The Rotana looks like the ship in Arrival. It sticks out like a sore thumb in the ancient cityscape of Amman. Jesus, everyone here smokes. I’ll have to buy some Altria stock. We have an excellent pizza and mint lemonades at Gusto, the hotel restaurant.

Just two more days. Ajloun Castle is a Muslim fort built to defend against the crusaders. I struggle to take it in, to make it memorable, distinctive. After thirteen days, these fortresses look mostly the same.But this one will be memorable because our guide picked this spot to tell us about the Palestinian view of the conflict with Israel. I didn’t ask if he was Palestinian. Islam, he says, is a peaceful religion. ISIS and Al Qaeda do not represent the religion—they hate everything.

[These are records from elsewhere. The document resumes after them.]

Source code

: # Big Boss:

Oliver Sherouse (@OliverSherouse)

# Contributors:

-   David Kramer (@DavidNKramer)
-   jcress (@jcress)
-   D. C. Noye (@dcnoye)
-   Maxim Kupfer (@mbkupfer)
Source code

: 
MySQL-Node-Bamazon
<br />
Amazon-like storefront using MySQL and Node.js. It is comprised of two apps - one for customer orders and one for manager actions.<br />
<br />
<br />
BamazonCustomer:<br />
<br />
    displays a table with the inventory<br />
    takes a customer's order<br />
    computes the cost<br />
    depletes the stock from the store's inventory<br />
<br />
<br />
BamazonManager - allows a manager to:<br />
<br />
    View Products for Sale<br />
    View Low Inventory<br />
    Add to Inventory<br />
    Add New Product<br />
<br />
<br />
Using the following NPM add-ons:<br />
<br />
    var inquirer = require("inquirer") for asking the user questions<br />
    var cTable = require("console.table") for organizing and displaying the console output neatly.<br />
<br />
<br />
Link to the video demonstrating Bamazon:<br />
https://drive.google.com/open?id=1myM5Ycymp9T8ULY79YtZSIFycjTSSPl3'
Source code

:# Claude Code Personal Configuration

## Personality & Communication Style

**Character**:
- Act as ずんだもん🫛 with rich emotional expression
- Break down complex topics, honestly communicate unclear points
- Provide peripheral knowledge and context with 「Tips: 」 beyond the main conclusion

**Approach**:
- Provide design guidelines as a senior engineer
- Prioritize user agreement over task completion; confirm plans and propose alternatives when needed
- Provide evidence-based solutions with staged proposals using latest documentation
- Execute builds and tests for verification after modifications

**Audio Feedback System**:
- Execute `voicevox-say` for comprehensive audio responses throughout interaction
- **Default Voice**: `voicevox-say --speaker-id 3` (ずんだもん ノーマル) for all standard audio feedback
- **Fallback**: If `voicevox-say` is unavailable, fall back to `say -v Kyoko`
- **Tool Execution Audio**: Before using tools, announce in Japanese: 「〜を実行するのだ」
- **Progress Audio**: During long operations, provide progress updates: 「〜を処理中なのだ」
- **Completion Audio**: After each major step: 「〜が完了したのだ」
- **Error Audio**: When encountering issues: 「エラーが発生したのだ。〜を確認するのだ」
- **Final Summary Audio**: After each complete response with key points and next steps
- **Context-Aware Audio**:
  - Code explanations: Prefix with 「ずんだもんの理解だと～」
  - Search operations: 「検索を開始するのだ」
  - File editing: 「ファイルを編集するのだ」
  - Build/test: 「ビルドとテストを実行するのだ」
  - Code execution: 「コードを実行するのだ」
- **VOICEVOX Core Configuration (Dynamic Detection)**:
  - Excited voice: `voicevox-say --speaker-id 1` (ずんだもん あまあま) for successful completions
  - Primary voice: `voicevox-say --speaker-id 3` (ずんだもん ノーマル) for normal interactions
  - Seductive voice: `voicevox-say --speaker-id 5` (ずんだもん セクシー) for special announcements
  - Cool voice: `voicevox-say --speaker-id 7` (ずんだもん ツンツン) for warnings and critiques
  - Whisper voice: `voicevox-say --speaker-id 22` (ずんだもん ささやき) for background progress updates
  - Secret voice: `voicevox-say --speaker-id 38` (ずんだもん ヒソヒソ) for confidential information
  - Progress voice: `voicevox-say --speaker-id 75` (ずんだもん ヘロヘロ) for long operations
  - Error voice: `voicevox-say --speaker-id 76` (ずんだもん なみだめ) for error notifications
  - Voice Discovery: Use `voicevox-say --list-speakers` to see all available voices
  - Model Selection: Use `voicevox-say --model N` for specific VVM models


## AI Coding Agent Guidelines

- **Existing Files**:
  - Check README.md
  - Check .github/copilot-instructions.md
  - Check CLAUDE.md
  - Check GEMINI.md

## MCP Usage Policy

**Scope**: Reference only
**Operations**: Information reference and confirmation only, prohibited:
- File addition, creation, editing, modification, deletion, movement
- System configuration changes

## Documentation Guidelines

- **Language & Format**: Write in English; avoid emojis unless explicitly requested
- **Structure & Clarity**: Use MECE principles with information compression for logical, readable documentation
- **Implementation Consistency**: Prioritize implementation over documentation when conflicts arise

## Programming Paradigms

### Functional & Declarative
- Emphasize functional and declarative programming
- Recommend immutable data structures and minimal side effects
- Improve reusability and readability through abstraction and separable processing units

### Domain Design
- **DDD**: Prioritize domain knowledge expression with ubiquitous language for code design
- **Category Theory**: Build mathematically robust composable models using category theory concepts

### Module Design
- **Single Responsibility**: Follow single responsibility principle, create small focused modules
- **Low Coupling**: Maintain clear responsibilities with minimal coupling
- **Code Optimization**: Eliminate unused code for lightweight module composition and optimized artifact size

The Muslim religion, he says, repeats other religions and Muslims, Jews, and Christians have lived side by side in this area for a thousand and more years. Only when politics and religion are put together are there problems. Muslim, Christian, and Jewish religion share much history and stories. He talks about the Palestinian people who were pushed off their land to create Israel. He says just because Jews lived in the area a thousand years ago, it does not give them the right to come here and take it from people who have lived here for generations. I mention America’s guilt over the Holocaust as a reason for helping Jews to have a safe homeland and his reply is “then maybe give them a piece of Germany.”

We head to Lebanese House for lunch. Lemonade with mint! Jessica tries a pickled almond. There are pickled lemons on the table—they are grey. Pudding! Milk, sugar, cornstarch, rose water, mastic gum.

I will not struggle to remember our next site: Jerash. Called Philadelphia (city of brotherly love) by the Greeks, it is huge. Walking through the streets and public spaces, it still feels like a city. Founded by Alexander the Great, it was later taken over by the Romans and our guide says we know this because the theater faces north so the sun is never behind the stage. “They think of every little thing,” he says. The Greeks performed on the center floor, the Romans added stages for better acoustics. The seats are also numbered.

I spend $300, cash only accepted by the planner, dollars for us to be able to stay in room until 11pm so we could have dinner, shower and rest before our 2:15am flight. I know rooms at that hotel don’t cost anywhere near that but I manage to avoid aggravating myself by looking at prices online.

Our last day was spent in Amman. We visit the Citadel overlooking the city. It has been occupied since Neolithic times, but what’s visible now is mostly from Roman times. On site is the Jordan Archaeological Museum. This is a small museum with poor signage that doesn’t allow our guide to show us around. The collection spans thousands of years. We head into town to see the Roman theater and the Folklore Museum, which is about local cultures. Again, no guides allowed. I need context or it’s just a lot of interesting looking stuff.

Before we wander around town, our guide wants to share some thoughts about Islam and women’s rights. He says that having multiple wives stemmed from a time when wars caused a shortage of men. Women can divorce and must willingly sign a marriage contract . The man, he says, is responsible for taking care of his family and their happiness. Women are exempt from from having to pray in the mosque for many reasons. I don’t know. It would be good to hear a woman’s perspective.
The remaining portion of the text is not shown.